Not sure what's going on here.

Interesting to see Breivik listed though among all the porn.

------
gioele
In contrast, the Italian site of censored sites (DNS domains) is public.

The bad thing is that it is "published" as a series of faxes to ISPs. Luckily
those have been digitalized and put in a database:
[http://censura.bofh.it/](http://censura.bofh.it/)
[http://censura.bofh.it/elenchi.html](http://censura.bofh.it/elenchi.html)

------
legulere
This article does a poor job at explaining the situation.
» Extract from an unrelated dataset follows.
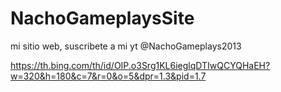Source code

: # NachoGameplaysSite
mi sitio web, suscribete a mi yt @NachoGameplays2013

https://th.bing.com/th/id/OIP.o3Srg1KL6ieglqDTIwQCYQHaEH?w=320&h=180&c=7&r=0&o=5&dpr=1.3&pid=1.7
This is about a group of lists called index. They're created by the BPjM
(Federal Department for Media Harmful to Young Persons). They're kind of the
strictest level of an age rating.

You're still allowed to publish the stuff to people that are over 18 years
old. However you're also only allowed to advertise to people over 18 year old.
There are lists where they suspect it's actually illegal to publish (child
porn, porn with animals, hate crime like the game KZ Tycoon, ...), however
it's up to the courts to decide if it is illegal if someone publishes this
stuff.

So what does this mean for websites? You can still go to them if you type in
the addresses, there's no DNS blocking or something else in place. Links to
those websites however are considered as advertisement and thus not allowed
for websites reachable by minors. This is the reason the list of URL's is
separate from the other lists and is kept secret.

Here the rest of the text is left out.